#### EXERCISE
Please copy out the lines in the entries that contain "newcommand".

#### STUDY MATERIAL
....................

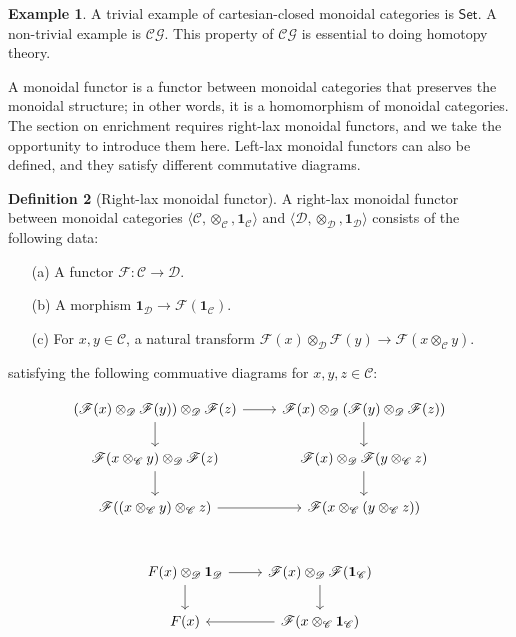 \documentclass[10pt]{amsart}
\newcommand{\8}{\ensuremath{\infty}}
\newcommand{\0}{\ensuremath{\overset{\rightarrow}{0}}}
\newcommand{\1}{\ensuremath{\mathbf{1}}}
\newcommand{\C}{\ensuremath{\mathscr{C}}}
\newcommand{\D}{\ensuremath{\mathscr{D}}}
\newcommand{\F}{\ensuremath{\mathscr{F}}}
\newcommand{\Set}{\ensuremath{\mathsf{Set}}}
\newcommand{\CG}{\ensuremath{\mathscr{CG}}}
\newcommand{\langrang}[1]{\ensuremath{\langle {#1} \rangle}}
\theoremstyle{definition}
\newtheorem{definition}{Definition}[section]
\newtheorem{example}[definition]{Example}
\numberwithin{definition}{subsection}
\numberwithin{definition}{section}
\begin{document}
\begin{example}
  A trivial example of cartesian-closed monoidal categories is \Set. A non-trivial example is \CG. This property of $\CG$ is essential to doing homotopy theory.
\end{example}

A monoidal functor is a functor between monoidal categories that preserves the monoidal structure; in other words, it is a homomorphism of monoidal categories. The section on enrichment requires right-lax monoidal functors, and we take the opportunity to introduce them here. Left-lax monoidal functors can also be defined, and they satisfy different commutative diagrams.

\begin{definition}[Right-lax monoidal functor]
  A right-lax monoidal functor between monoidal categories $\langrang{\C, \otimes_\C, \1_\C}$ and $\langrang{\D, \otimes_\D, \1_\D}$ consists of the following data:

  \begin{enumerate}
    \item[(a)] A functor $\F : \C \rightarrow \D$.
    \item[(b)] A morphism $\1_\D \rightarrow \F(\1_\C)$.
    \item[(c)] For $x, y \in \C$, a natural transform $\F(x) \otimes_\D \F(y) \rightarrow \F(x \otimes_\C y)$.
  \end{enumerate}

  satisfying the following commuative diagrams for $x, y, z \in \C$:

  \begin{equation*}
    \begin{tikzcd}
      (\F(x) \otimes_\D \F(y)) \otimes_\D \F(z) \arrow[r] \arrow[d] & \F(x) \otimes_\D (\F(y) \otimes_\D \F(z)) \arrow[d] \\
      \F(x \otimes_\C y) \otimes_\D \F(z) \arrow[d] & \F(x) \otimes_\D \F(y \otimes_\C z) \arrow[d] \\
      \F((x \otimes_\C y) \otimes_\C z) \arrow[r] & \F(x \otimes_\C (y \otimes_\C z)) \\
    \end{tikzcd}
  \end{equation*}

  \begin{equation*}
    \begin{tikzcd}
      F(x) \otimes_\D \1_\D \arrow[r] \arrow[d] & \F(x) \otimes_\D \F(\1_\C) \arrow[d] \\
      F(x) & \F(x \otimes_\C \1_\C) \arrow[l]
    \end{tikzcd}
  \end{equation*}
\end{definition}
\end{document}

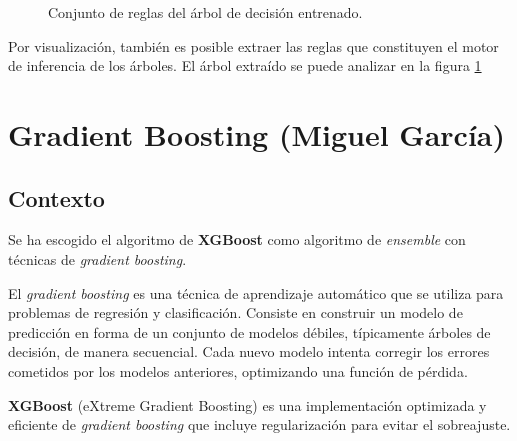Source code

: \documentclass[12pt,letterpaper]{article}
\begin{document}
\begin{figure}[htp]
    \centering
    \caption{Conjunto de reglas del árbol de decisión entrenado.}
    \label{fig:decision_tree}
\end{figure}

Por visualización, también es posible extraer las reglas que constituyen el motor de inferencia de los árboles. El árbol extraído se puede analizar en la figura \ref{fig:decision_tree}

\section{Gradient Boosting (Miguel García)}
\subsection{Contexto}
Se ha escogido el algoritmo de \textbf{XGBoost} como algoritmo de \textit{ensemble} con técnicas de \textit{gradient boosting}. 

El \textit{gradient boosting} es una técnica de aprendizaje automático que se utiliza para problemas de regresión y clasificación. Consiste en construir un modelo de predicción en forma de un conjunto de modelos débiles, típicamente árboles de decisión, de manera secuencial. Cada nuevo modelo intenta corregir los errores cometidos por los modelos anteriores, optimizando una función de pérdida.

\textbf{XGBoost} (eXtreme Gradient Boosting) es una implementación optimizada y eficiente de \textit{gradient boosting} que incluye regularización para evitar el sobreajuste.
\end{document}
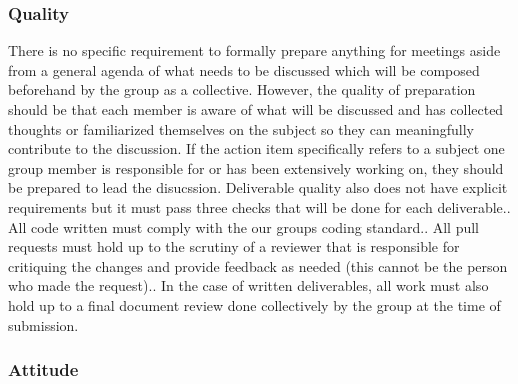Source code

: \documentclass{article}
\begin{document}
\subsubsection*{Quality} 


\par{ There is no specific requirement to formally prepare anything for meetings aside from a general agenda of what needs to be discussed which will be
composed beforehand by the group as a collective. However, the quality of preparation should be that each member is aware of what will be discussed and 
has collected thoughts or familiarized themselves on the subject so they can meaningfully contribute to the discussion. If the action item specifically 
refers to a subject one group member is responsible for or has been extensively working on, they should be prepared to lead the disucssion. \newline\newline\indent
Deliverable quality also does not have explicit requirements but it must pass three checks that will be done for each deliverable.\newline{}. All code written must comply with the our groups coding standard.. All pull requests must hold up to the scrutiny of a reviewer that is responsible for critiquing the changes and provide feedback as needed (this cannot be the person who made the request).. In the case of written deliverables, all work must also hold up to a final document review done collectively by the group at the time of submission.}  

\subsubsection*{Attitude}

\end{document}
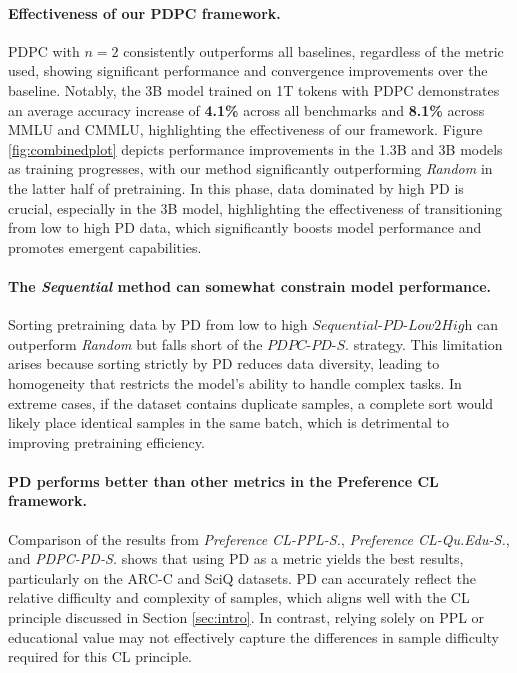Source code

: \documentclass[11pt]{article}
\begin{document}
\paragraph{Effectiveness of our PDPC framework.} PDPC with \( n=2 \) consistently outperforms all baselines, regardless of the metric used, showing significant performance and convergence improvements over the baseline. Notably, the 3B model trained on 1T tokens with PDPC demonstrates an average accuracy increase of \textbf{4.1\%} across all benchmarks and \textbf{8.1\%} across MMLU and CMMLU, highlighting the effectiveness of our framework. Figure \ref{fig:combinedplot} depicts performance improvements in the 1.3B and 3B models as training progresses, with our method significantly outperforming \textit{Random} in the latter half of pretraining. In this phase, data dominated by high PD is crucial, especially in the 3B model, highlighting the effectiveness of transitioning from low to high PD data, which significantly boosts model performance and promotes emergent capabilities.

\paragraph{The \textit{Sequential} method can somewhat constrain model performance.} Sorting pretraining data by PD from low to high ${\textit{Sequential-PD-Low2High}}$ can outperform \textit{Random} but falls short of the \({\textit{PDPC-PD-S.}}\) strategy. This limitation arises because sorting strictly by PD reduces data diversity, leading to homogeneity that restricts the model's ability to handle complex tasks. In extreme cases, if the dataset contains duplicate samples, a complete sort would likely place identical samples in the same batch, which is detrimental to improving pretraining efficiency.

\paragraph{PD performs better than other metrics in the Preference CL framework. }
Comparison of the results from \textit{Preference CL-PPL-S.}, \textit{Preference CL-Qu.Edu-S.}, and \textit{PDPC-PD-S.} shows that using PD as a metric yields the best results, particularly on the ARC-C and SciQ datasets. PD can accurately reflect the relative difficulty and complexity of samples, which aligns well with the CL principle discussed in Section \ref{sec:intro}. In contrast, relying solely on PPL or educational value may not effectively capture the differences in sample difficulty required for this CL principle.
\end{document}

....................

#### OUTPUT FOR THIS TASK
\newcommand{\8}{\ensuremath{\infty}}
\newcommand{\0}{\ensuremath{\overset{\rightarrow}{0}}}
\newcommand{\1}{\ensuremath{\mathbf{1}}}
\newcommand{\C}{\ensuremath{\mathscr{C}}}
\newcommand{\D}{\ensuremath{\mathscr{D}}}
\newcommand{\F}{\ensuremath{\mathscr{F}}}
\newcommand{\Set}{\ensuremath{\mathsf{Set}}}
\newcommand{\CG}{\ensuremath{\mathscr{CG}}}
\newcommand{\langrang}[1]{\ensuremath{\langle {#1} \rangle}}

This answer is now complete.